An individual identity is a sense of belonging to a group and may include aspects of a person’s life that he/she may have no control over. Identity can either be relational, personal, social, collective, or superficial. The focus should be on identity development in which people come to develop a sense and understanding of themselves within the context of cultural demands and social norms (Brooks & Chinedu 25). Identity development is a primary developmental task of the transition from dependency to responsibility for an individual’s needs, interests, aspirations, drives, and desires in adulthood. Some psychologists believe that developmental changes occur gradually and the achievement at each level build on those of the previous levels. Beyond the basic need for a sense of control, human beings are deeply driven by their sense of identity. Identity correlates with the fundamental values that direct the decisions people make throughout their lives. Some people internalize the values of their parents or the dominant culture (Ideology and Moral Philosophy 2). However, these values may not be in line with a person’s authentic self. Identity can come from within or outside an individual, and it changes overtime due to circumstances.
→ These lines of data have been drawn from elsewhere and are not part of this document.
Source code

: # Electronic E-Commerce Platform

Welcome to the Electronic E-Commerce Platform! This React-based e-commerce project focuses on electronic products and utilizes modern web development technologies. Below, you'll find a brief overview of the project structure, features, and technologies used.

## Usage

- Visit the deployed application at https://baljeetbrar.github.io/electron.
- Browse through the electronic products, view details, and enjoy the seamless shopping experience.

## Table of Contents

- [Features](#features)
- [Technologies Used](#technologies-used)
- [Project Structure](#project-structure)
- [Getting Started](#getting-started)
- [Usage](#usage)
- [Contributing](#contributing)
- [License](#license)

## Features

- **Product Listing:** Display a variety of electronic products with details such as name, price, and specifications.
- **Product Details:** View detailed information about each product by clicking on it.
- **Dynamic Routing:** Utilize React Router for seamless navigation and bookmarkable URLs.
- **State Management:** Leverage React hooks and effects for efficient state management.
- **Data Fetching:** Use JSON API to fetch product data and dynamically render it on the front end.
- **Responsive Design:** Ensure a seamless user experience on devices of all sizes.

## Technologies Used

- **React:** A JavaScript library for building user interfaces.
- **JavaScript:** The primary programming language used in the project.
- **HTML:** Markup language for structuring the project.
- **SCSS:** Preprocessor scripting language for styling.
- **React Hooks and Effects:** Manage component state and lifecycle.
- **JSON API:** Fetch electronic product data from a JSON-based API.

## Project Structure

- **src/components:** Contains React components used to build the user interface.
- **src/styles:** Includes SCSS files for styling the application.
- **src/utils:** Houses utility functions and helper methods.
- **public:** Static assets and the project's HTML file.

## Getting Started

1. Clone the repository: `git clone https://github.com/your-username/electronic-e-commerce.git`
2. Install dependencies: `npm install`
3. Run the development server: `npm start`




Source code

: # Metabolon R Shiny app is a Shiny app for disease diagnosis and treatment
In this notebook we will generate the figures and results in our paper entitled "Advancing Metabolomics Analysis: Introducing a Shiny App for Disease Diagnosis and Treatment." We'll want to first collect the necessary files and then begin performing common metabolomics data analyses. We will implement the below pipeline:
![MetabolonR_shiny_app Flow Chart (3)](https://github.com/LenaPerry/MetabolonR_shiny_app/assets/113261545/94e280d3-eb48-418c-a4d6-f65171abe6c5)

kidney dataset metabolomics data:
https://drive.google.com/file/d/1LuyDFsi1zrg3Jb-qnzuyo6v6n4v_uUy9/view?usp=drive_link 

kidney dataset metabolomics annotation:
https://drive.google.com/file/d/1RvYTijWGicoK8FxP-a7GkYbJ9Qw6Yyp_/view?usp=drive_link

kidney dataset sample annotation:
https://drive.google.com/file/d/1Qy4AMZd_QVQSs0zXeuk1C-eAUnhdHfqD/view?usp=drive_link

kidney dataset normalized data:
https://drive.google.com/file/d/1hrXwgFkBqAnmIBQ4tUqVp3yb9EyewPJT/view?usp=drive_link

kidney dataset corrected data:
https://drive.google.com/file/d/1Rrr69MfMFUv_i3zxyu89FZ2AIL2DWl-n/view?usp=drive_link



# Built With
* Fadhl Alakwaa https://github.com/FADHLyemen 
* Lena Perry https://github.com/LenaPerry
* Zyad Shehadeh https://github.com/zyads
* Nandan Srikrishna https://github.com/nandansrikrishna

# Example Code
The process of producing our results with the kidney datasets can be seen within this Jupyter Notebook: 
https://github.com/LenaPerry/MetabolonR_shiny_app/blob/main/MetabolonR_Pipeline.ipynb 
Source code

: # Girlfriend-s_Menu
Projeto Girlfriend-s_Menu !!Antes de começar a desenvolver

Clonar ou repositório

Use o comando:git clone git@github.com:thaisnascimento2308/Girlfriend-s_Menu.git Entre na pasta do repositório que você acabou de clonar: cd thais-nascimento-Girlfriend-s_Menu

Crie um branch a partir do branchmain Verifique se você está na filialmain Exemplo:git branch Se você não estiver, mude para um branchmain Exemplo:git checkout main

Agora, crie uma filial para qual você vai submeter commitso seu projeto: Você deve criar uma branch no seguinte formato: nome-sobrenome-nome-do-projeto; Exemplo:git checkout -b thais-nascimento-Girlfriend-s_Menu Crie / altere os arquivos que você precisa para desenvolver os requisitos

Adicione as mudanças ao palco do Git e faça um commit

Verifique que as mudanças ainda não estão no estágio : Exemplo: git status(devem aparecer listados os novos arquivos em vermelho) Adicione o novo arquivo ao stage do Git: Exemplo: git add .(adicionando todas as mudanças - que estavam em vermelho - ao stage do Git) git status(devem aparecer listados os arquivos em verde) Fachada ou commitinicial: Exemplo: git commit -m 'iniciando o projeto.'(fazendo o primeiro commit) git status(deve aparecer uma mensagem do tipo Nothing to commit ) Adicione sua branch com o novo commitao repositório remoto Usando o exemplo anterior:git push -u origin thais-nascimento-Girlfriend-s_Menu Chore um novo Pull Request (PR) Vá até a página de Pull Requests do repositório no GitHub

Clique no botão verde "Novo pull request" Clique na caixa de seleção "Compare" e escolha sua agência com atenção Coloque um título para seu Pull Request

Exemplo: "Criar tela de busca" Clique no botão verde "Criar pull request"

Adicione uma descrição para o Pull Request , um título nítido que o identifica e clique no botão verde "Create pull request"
Social learning theory argues one can acquire identity from parents, peers or friends indirectly. The influence of these people can affect an individual’s personality or interests (McAdams, Dan & Claudia 85). Normally, people come to define themselves in terms of how they think the society see them. For instance, if the community sees them as failures, they will come to define themselves as such. According to McLean et al., identity forms as a matching one’s talent with social roles that are available (640). This means that for a person to develop characteristics that are in line with what the community stands for, he/she must be ready to adopt the practices that define that society. In the face of the identity struggle, most people end up adopting darker identities (McLean et al. 641). It is the ultimate goal of every person in society to nurture choices that are consistent with their true-self. There is also the need to discover and develop personal potentials through the process of trial and error. This requires exposure to a wide range of activities. Talent development requires one’s willingness, skills, effort and time to endure frustration.
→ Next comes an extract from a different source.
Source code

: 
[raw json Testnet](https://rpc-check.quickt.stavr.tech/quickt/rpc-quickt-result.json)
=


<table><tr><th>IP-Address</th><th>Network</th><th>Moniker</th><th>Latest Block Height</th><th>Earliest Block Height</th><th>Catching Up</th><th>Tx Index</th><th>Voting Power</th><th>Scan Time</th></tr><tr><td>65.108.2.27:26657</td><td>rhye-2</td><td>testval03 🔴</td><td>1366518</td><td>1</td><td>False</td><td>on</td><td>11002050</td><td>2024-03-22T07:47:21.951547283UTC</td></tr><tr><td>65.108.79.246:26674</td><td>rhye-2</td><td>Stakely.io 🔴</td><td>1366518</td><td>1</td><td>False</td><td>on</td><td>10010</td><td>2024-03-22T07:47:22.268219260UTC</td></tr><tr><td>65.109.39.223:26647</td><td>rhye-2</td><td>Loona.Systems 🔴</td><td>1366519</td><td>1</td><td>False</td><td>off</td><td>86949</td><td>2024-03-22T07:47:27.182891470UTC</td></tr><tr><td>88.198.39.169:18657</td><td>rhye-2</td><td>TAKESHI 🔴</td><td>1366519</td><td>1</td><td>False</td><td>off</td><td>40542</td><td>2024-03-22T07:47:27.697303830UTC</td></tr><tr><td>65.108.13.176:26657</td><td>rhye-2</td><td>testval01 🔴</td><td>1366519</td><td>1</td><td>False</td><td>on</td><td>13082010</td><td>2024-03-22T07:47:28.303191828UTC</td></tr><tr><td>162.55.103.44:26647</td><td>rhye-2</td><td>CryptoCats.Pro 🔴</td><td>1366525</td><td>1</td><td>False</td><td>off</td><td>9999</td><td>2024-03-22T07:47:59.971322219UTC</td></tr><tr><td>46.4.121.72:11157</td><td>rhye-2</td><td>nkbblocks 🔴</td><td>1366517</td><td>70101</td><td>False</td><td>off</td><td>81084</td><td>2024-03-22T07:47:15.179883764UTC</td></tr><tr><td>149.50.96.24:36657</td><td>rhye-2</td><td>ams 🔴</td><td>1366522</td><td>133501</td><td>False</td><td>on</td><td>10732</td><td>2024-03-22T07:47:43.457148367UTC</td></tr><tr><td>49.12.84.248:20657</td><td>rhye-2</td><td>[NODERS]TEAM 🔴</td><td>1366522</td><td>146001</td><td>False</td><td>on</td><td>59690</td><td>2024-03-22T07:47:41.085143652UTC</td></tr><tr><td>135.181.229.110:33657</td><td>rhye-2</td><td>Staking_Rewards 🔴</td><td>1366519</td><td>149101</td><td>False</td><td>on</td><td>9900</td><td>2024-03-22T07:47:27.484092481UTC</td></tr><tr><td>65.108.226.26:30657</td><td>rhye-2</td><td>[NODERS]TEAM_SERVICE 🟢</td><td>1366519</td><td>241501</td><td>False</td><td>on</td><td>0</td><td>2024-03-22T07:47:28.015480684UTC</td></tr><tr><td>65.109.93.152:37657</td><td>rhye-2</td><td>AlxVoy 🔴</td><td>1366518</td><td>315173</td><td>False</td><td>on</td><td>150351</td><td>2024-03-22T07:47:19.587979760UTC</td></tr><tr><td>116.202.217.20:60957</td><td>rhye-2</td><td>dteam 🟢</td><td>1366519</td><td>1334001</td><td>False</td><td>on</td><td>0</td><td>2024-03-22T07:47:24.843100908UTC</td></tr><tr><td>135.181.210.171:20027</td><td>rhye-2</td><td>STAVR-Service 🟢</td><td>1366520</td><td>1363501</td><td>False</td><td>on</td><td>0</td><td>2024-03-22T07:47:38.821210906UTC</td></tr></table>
The psychosexual development theory suggests that unconscious motivations can influence an individual’s behavior. The thoughts and actions of a person are caused by unconscious conflicts and motives. The conflicts are centered on developing a psychological quality. According to Moss et al., when one understands his/her identity, cases of depression and anxiety diminish (7). People act in ways that can jeopardize their lives when they fail to define themselves and instead seek for help from the immediate audience. Most people have the same aspirations but lack the same abilities and opportunities. When a person fails to achieve the community’s expectations through hard work, he/she may attempt to achieve success through crime (Seiffge-Krenke 407). Commitment is a form of loyalty to values and ideologies. Typically, young people explore alternative viewpoints and select principles that best meet their values, ideals, and moral standards (Seiffge-Krenke 407). Being high on commitment enhances adjustment. At every stage of development, the potential for personal growth and failure is so high.
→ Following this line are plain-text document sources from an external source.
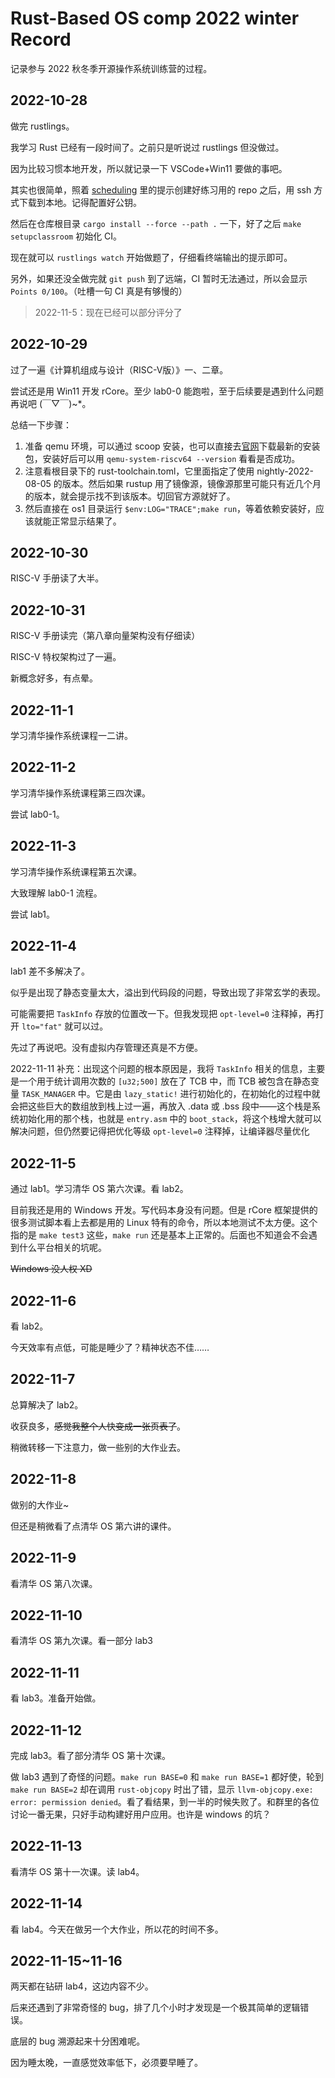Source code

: # Rust-Based OS comp 2022 winter Record

记录参与 2022 秋冬季开源操作系统训练营的过程。

## 2022-10-28

做完 rustlings。

我学习 Rust 已经有一段时间了。之前只是听说过 rustlings 但没做过。

因为比较习惯本地开发，所以就记录一下 VSCode+Win11 要做的事吧。

其实也很简单，照着 [scheduling](https://github.com/LearningOS/rust-based-os-comp2022/blob/main/scheduling.md#step-0-%E8%87%AA%E5%AD%A6rust%E7%BC%96%E7%A8%8B%E5%A4%A7%E7%BA%A6714%E5%A4%A9) 里的提示创建好练习用的 repo 之后，用 ssh 方式下载到本地。记得配置好公钥。

然后在仓库根目录 `cargo install --force --path .` 一下，好了之后 `make setupclassroom` 初始化 CI。

现在就可以 `rustlings watch` 开始做题了，仔细看终端输出的提示即可。

另外，如果还没全做完就 `git push` 到了远端，CI 暂时无法通过，所以会显示 `Points 0/100`。（吐槽一句 CI 真是有够慢的）

> 2022-11-5：现在已经可以部分评分了

## 2022-10-29

过了一遍《计算机组成与设计（RISC-V版）》一、二章。

尝试还是用 Win11 开发 rCore。至少 lab0-0 能跑啦，至于后续要是遇到什么问题再说吧 (￣▽￣)~*。

总结一下步骤：

1. 准备 qemu 环境，可以通过 scoop 安装，也可以直接去[官网](https://qemu.weilnetz.de/w64/2022/)下载最新的安装包，安装好后可以用 `qemu-system-riscv64 --version` 看看是否成功。
2. 注意看根目录下的 rust-toolchain.toml，它里面指定了使用 nightly-2022-08-05 的版本。然后如果 rustup 用了镜像源，镜像源那里可能只有近几个月的版本，就会提示找不到该版本。切回官方源就好了。
3. 然后直接在 os1 目录运行 `$env:LOG="TRACE";make run`，等着依赖安装好，应该就能正常显示结果了。

## 2022-10-30

RISC-V 手册读了大半。

## 2022-10-31

RISC-V 手册读完（第八章向量架构没有仔细读）

RISC-V 特权架构过了一遍。

新概念好多，有点晕。

## 2022-11-1

学习清华操作系统课程一二讲。

## 2022-11-2

学习清华操作系统课程第三四次课。

尝试 lab0-1。

## 2022-11-3

学习清华操作系统课程第五次课。

大致理解 lab0-1 流程。

尝试 lab1。

## 2022-11-4

lab1 差不多解决了。

似乎是出现了静态变量太大，溢出到代码段的问题，导致出现了非常玄学的表现。

可能需要把 `TaskInfo` 存放的位置改一下。但我发现把 `opt-level=0` 注释掉，再打开 `lto="fat"` 就可以过。

先过了再说吧。没有虚拟内存管理还真是不方便。

2022-11-11 补充：出现这个问题的根本原因是，我将 `TaskInfo` 相关的信息，主要是一个用于统计调用次数的 `[u32;500]` 放在了 TCB 中，而 TCB 被包含在静态变量 `TASK_MANAGER` 中。它是由 `lazy_static!` 进行初始化的，在初始化的过程中就会把这些巨大的数组放到栈上过一遍，再放入 .data 或 .bss 段中——这个栈是系统初始化用的那个栈，也就是 `entry.asm` 中的 `boot_stack`，将这个栈增大就可以解决问题，但仍然要记得把优化等级 `opt-level=0` 注释掉，让编译器尽量优化

## 2022-11-5

通过 lab1。学习清华 OS 第六次课。看 lab2。

目前我还是用的 Windows 开发。写代码本身没有问题。但是 rCore 框架提供的很多测试脚本看上去都是用的 Linux 特有的命令，所以本地测试不太方便。这个指的是 `make test3` 这些，`make run` 还是基本上正常的。后面也不知道会不会遇到什么平台相关的坑呢。

~~Windows 没人权 XD~~

## 2022-11-6

看 lab2。

今天效率有点低，可能是睡少了？精神状态不佳……

## 2022-11-7

总算解决了 lab2。

收获良多，~~感觉我整个人快变成一张页表了~~。

稍微转移一下注意力，做一些别的大作业去。

## 2022-11-8

做别的大作业~

但还是稍微看了点清华 OS 第六讲的课件。

## 2022-11-9

看清华 OS 第八次课。

## 2022-11-10

看清华 OS 第九次课。看一部分 lab3

## 2022-11-11

看 lab3。准备开始做。

## 2022-11-12

完成 lab3。看了部分清华 OS 第十次课。

做 lab3 遇到了奇怪的问题。`make run BASE=0` 和 `make run BASE=1` 都好使，轮到 `make run BASE=2` 却在调用 `rust-objcopy` 时出了错，显示 `llvm-objcopy.exe: error: permission denied`。看了看结果，到一半的时候失败了。和群里的各位讨论一番无果，只好手动构建好用户应用。也许是 windows 的坑？

## 2022-11-13

看清华 OS 第十一次课。读 lab4。

## 2022-11-14

看 lab4。今天在做另一个大作业，所以花的时间不多。

## 2022-11-15~11-16

两天都在钻研 lab4，这边内容不少。

后来还遇到了非常奇怪的 bug，排了几个小时才发现是一个极其简单的逻辑错误。

底层的 bug 溯源起来十分困难呢。

因为睡太晚，一直感觉效率低下，必须要早睡了。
As young people begin to understand the difference between performance outcomes resulting from natural talent and ability and performance outcomes resulting from perseverance and hard work, they will recognize their individual differences and engage in activities that are in line with goals and objectives (Perez et al. 315). There are some people who actively search identity alternatives and have not yet committed to an identity. These people are not sure about achieving an identity and may tend to swing between compliance and defiance. However, they may try different responsibilities in a different fashion but will find it difficult deciding on a set of values, beliefs, and aspirations (Perez et al. 315). Adolescents who appear goal-oriented, yet tend to be defensive base their sense of self on the values of the family, media personalities, peers, and other role models. However, their identity commitment does not reflect the authentic expression of self or compliance with other people’s values and beliefs. They are also less likely to progress to the identity-achievement rank.
People need a clear sense of identity of who they are. Some psychologists argue that the link between an individual and other people in the society is not only indicated by the connection between how the person sees him/herself but also by the connection between what the individual wants to be and the influences and opportunities available (Strauss 19). Social constraints can prevent a person from presenting him/herself in some identity positions.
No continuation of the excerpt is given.